Whether this “trivia” was put to good use in school and college and directed into useful channels of quizzing, or not, it certainly serves as a trustworthy irritant for reasonably young nerves. Not to talk of the poor, incomprehending child that is caught in the midst of all the ostentation.

“What animal is that?” Loud, clear, ringing tones.

“Tiger?” Meek, nervous, terribly unsure.

“The King of the Jungle?! Come on, you know it.” Incredulous, coaxing and threatening.

Silence. A moment or two of the heavenly bliss that one craves for and finds in the most unexpected places. Oh, how much enlightenment can come from three-quarters of an hour of inane talk thankfully endowed with those blessed pockets of silence! From the silence, by the way, not the talk.

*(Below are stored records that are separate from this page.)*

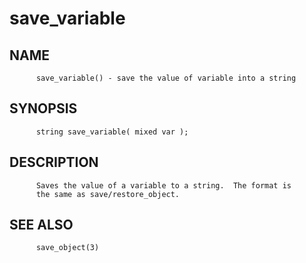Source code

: # save_variable
## NAME
          save_variable() - save the value of variable into a string

## SYNOPSIS
          string save_variable( mixed var );

## DESCRIPTION
          Saves the value of a variable to a string.  The format is
          the same as save/restore_object.

## SEE ALSO
          save_object(3)
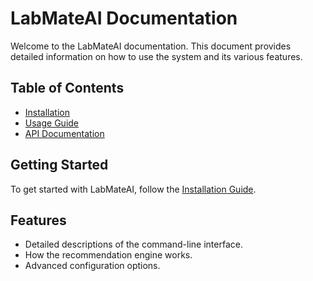 
# LabMateAI Documentation

Welcome to the LabMateAI documentation. This document provides detailed information on how to use the system and its various features.

## Table of Contents
- [Installation](Installation.md)
- [Usage Guide](usage_guide.md)
- [API Documentation](api.md)

## Getting Started

To get started with LabMateAI, follow the [Installation Guide](installation.md).

## Features
- Detailed descriptions of the command-line interface.
- How the recommendation engine works.
- Advanced configuration options.
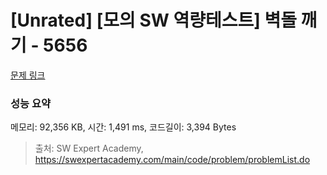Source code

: # [Unrated] [모의 SW 역량테스트] 벽돌 깨기 - 5656 

[문제 링크](https://swexpertacademy.com/main/code/problem/problemDetail.do?contestProbId=AWXRQm6qfL0DFAUo) 

### 성능 요약

메모리: 92,356 KB, 시간: 1,491 ms, 코드길이: 3,394 Bytes



> 출처: SW Expert Academy, https://swexpertacademy.com/main/code/problem/problemList.do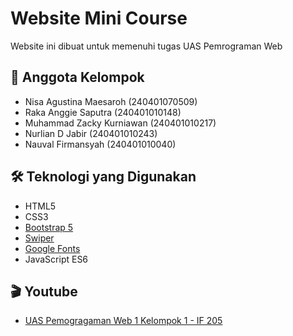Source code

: # Website Mini Course

Website ini dibuat untuk memenuhi tugas UAS Pemrograman Web

## 👥 Anggota Kelompok

- Nisa Agustina Maesaroh (240401070509)
- Raka Anggie Saputra (240401010148)
- Muhammad Zacky Kurniawan (240401010217)
- Nurlian D Jabir (240401010243)
- Nauval Firmansyah (240401010040)

## 🛠️ Teknologi yang Digunakan

- HTML5
- CSS3
- [Bootstrap 5](https://getbootstrap.com/)
- [Swiper](https://swiperjs.com/)
- [Google Fonts](https://fonts.google.com/)
- JavaScript ES6

## 🎬 Youtube
- [UAS Pemogragaman Web 1 Kelompok 1 - IF 205](https://youtu.be/l9rUWGMW2zQ)

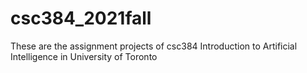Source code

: # csc384_2021fall
These are the assignment projects of csc384 Introduction to Artificial Intelligence in University of Toronto
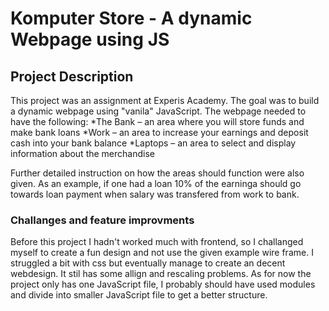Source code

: # Komputer Store - A dynamic Webpage using JS

## Project Description
This project was an assignment at Experis Academy. The goal was to build a dynamic webpage using "vanila" JavaScript. 
The webpage needed to have the following: 
*The Bank – an area where you will store funds and make bank loans
*Work – an area to increase your earnings and deposit cash into your bank balance
*Laptops – an area to select and display information about the merchandise

Further detailed instruction on how the areas should function were also given. As an example, if one had a loan 10% of the earninga should go towards loan payment when salary was transfered from work to bank.

### Challanges and feature improvments
Before this project I hadn't worked much with frontend, so I challanged myself to create a fun design and not use the given example wire frame. I struggled a bit with css but eventually manage to create an decent webdesign. It stil has some allign and rescaling problems.
As for now the project only has one JavaScript file, I probably should have used modules and divide into smaller JavaScript file to get a better structure.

“It is a lion.” The other parent. Defeat, submission, a tinge of embarrassment. The child isn’t learning much. Let’s send him to school earlier than we thought we should. And tuitions, too.

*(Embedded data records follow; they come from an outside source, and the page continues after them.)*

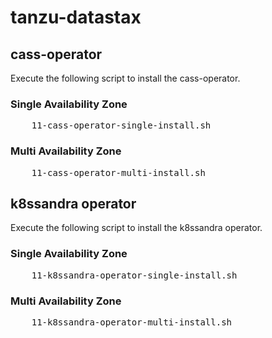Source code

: # tanzu-datastax

## cass-operator

Execute the following script to install the cass-operator.

### Single Availability Zone

<pre>
	11-cass-operator-single-install.sh
</pre>

### Multi Availability Zone

<pre>
	11-cass-operator-multi-install.sh
</pre>

## k8ssandra operator

Execute the following script to install the k8ssandra operator.

### Single Availability Zone

<pre>
	11-k8ssandra-operator-single-install.sh
</pre>

### Multi Availability Zone

<pre>
	11-k8ssandra-operator-multi-install.sh
</pre>
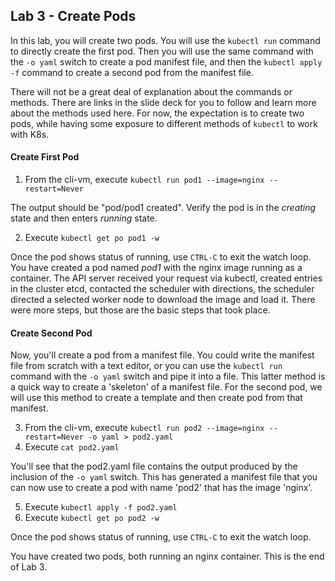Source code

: ## Lab 3 - Create Pods

In this lab, you will create two pods. You will use the `kubectl run` command to directly create the first pod. Then you will use the same command with the `-o yaml` switch to create a pod manifest file, and then the `kubectl apply -f` command to create a second pod from the manifest file.

There will not be a great deal of explanation about the commands or methods. There are links in the slide deck for you to follow and learn more about the methods used here. For now, the expectation is to create two pods, while having some exposure to different methods of `kubectl` to work with K8s.

#### Create First Pod

1. From the cli-vm, execute `kubectl run pod1 --image=nginx --restart=Never`

The output should be "pod/pod1 created". Verify the pod is in the *creating* state and then enters *running* state.

2. Execute `kubectl get po pod1 -w`

Once the pod shows status of running, use `CTRL-C` to exit the watch loop. You have created a pod named *pod1* with the nginx image running as a container. The API server received your request via kubectl, created entries in the cluster etcd, contacted the scheduler with directions, the scheduler directed a selected worker node to download the image and load it. There were more steps, but those are the basic steps that took place.

#### Create Second Pod

Now, you'll create a pod from a manifest file. You could write the manifest file from scratch with a text editor, or you can use the `kubectl run` command with the `-o yaml` switch and pipe it into a file. This latter method is a quick way to create a 'skeleton' of a manifest file. For the second pod, we will use this method to create a template and then create pod from that manifest.

3. From the cli-vm, execute `kubectl run pod2 --image=nginx --restart=Never -o yaml > pod2.yaml`
4. Execute `cat pod2.yaml`

You'll see that the pod2.yaml file contains the output produced by the inclusion of the `-o yaml` switch. This has generated a manifest file that you can now use to create a pod with name 'pod2' that has the image 'nginx'.

5. Execute `kubectl apply -f pod2.yaml`
6. Execute `kubectl get po pod2 -w`

Once the pod shows status of running, use `CTRL-C` to exit the watch loop.

You have created two pods, both running an nginx container. This is the end of Lab 3.
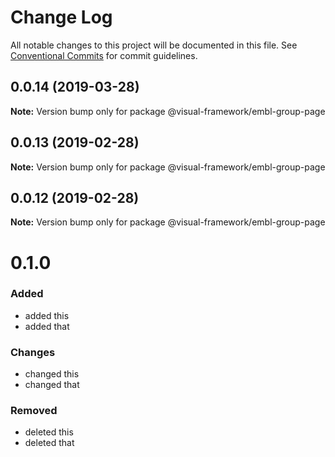 # Change Log

All notable changes to this project will be documented in this file.
See [Conventional Commits](https://conventionalcommits.org) for commit guidelines.

## 0.0.14 (2019-03-28)

**Note:** Version bump only for package @visual-framework/embl-group-page





## 0.0.13 (2019-02-28)

**Note:** Version bump only for package @visual-framework/embl-group-page





## 0.0.12 (2019-02-28)

**Note:** Version bump only for package @visual-framework/embl-group-page





# 0.1.0

### Added
- added this
- added that

### Changes

- changed this
- changed that

### Removed

- deleted this
- deleted that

Before I leave you craving for a pocket of silence, let me also tell you that this is just a sample. The other things I was forcefully, unwillingly taught that Saturday night was that fawns are the young ones of deer (or deers, as our young Tamizh Maami insisted on calling them), tapirs have sharp noses, zebras have stripes, and those thick-skinned animals that wallow in the mud are bisons. There, now that I have dutifully shared my knowledge, let me explain what triggered off this whole rant. It isn’t fiction at all; not a bit. It is based on a conversation which I cannot say I eavesdropped on (ugh! not the most obsessive-compulsive voyeur would choose to eavesdrop on something of this sort), or overheard (this, because it was carried on as audibly as possible). I was on the Night Safari with three of the girls, and we were ensconced comfortably in our seat, ready to lose ourselves in the mysterious wonders, habits and habitats of nocturnal creatures, when along came this couple with a very young son, and just our (or is it my?) luck, they plonked down right behind us. So for the entire duration of our trip through the park, in the lovely darkness with the breeze carrying the breath of the forests and some not-so-enticing natural odours, we were forced to put up with the agonising coaching of the parents, a most uninterested child squeezed between the two wildlife enthusiasts. (I cannot think of a more sarcastic term.) The mother, we came to a unanimous decision after the trip, was the most excited of them all, almost jumping out of the tram in her excitement to see the Indian buffaloes in their incongruous Singaporean setting, the prowling lions and the sleeping tigers. (Digressing: the guide on the trip said tigers are natural energy conservers and sleep a lot, upto 20 hours a day. Indeed? Um…can we have something more interesting than that, because we know enough human beings who do that, and that fateful night, I was actually in the midst of them. Lucky me, my flatmates don’t read my blog.)

The trip, setting aside the unwanted presence, was soothing and enriching. When you see animals in their natural settings and watch them in their power and glory, you are awe-struck and want to see them flourish. The importance of conservation hits you harder when you see for yourself how nature abounds in wealth and how cruelly we are destroying it all. The gentle eyes of the elephants and the deer seemed to tell a story of immense suffering, and you just felt the urge to go stroke them and tell them that you’d be able to set things right.

Hope is a good thing to have. Almost as good as being single.